Assignment
All of the records below are to be given again word for word, with the pictures removed.

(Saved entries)
________________________
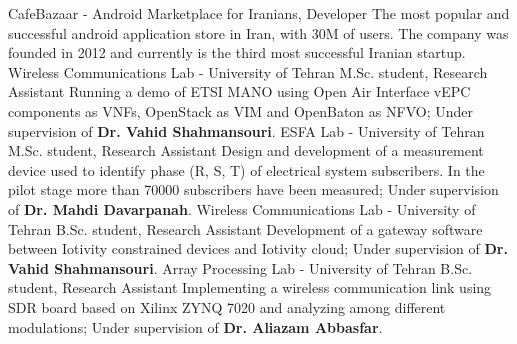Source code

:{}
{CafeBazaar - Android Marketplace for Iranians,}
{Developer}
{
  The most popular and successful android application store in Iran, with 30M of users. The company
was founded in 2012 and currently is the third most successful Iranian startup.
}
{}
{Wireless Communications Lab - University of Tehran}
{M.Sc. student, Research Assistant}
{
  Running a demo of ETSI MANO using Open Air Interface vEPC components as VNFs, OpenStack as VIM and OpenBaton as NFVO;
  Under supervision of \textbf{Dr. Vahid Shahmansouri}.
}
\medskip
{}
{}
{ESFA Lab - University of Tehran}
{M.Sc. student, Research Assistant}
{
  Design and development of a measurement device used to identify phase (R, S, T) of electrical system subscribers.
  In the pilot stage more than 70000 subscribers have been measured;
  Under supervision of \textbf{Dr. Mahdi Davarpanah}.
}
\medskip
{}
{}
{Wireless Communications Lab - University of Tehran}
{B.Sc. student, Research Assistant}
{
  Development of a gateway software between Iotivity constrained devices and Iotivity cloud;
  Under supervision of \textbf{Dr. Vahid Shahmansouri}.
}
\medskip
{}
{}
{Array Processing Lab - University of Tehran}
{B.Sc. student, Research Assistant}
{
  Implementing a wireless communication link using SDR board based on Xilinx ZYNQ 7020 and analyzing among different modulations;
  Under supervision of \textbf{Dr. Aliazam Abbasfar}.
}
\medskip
________________________
Response to the exercise
Source code

:{}
{CafeBazaar - Android Marketplace for Iranians,}
{Developer}
{
  The most popular and successful android application store in Iran, with 30M of users. The company
was founded in 2012 and currently is the third most successful Iranian startup.
}
{}
{Wireless Communications Lab - University of Tehran}
{M.Sc. student, Research Assistant}
{
  Running a demo of ETSI MANO using Open Air Interface vEPC components as VNFs, OpenStack as VIM and OpenBaton as NFVO;
  Under supervision of \textbf{Dr. Vahid Shahmansouri}.
}
\medskip
{}
{}
{ESFA Lab - University of Tehran}
{M.Sc. student, Research Assistant}
{
  Design and development of a measurement device used to identify phase (R, S, T) of electrical system subscribers.
  In the pilot stage more than 70000 subscribers have been measured;
  Under supervision of \textbf{Dr. Mahdi Davarpanah}.
}
\medskip
{}
{}
{Wireless Communications Lab - University of Tehran}
{B.Sc. student, Research Assistant}
{
  Development of a gateway software between Iotivity constrained devices and Iotivity cloud;
  Under supervision of \textbf{Dr. Vahid Shahmansouri}.
}
\medskip
{}
{}
{Array Processing Lab - University of Tehran}
{B.Sc. student, Research Assistant}
{
  Implementing a wireless communication link using SDR board based on Xilinx ZYNQ 7020 and analyzing among different modulations;
  Under supervision of \textbf{Dr. Aliazam Abbasfar}.
}
\medskip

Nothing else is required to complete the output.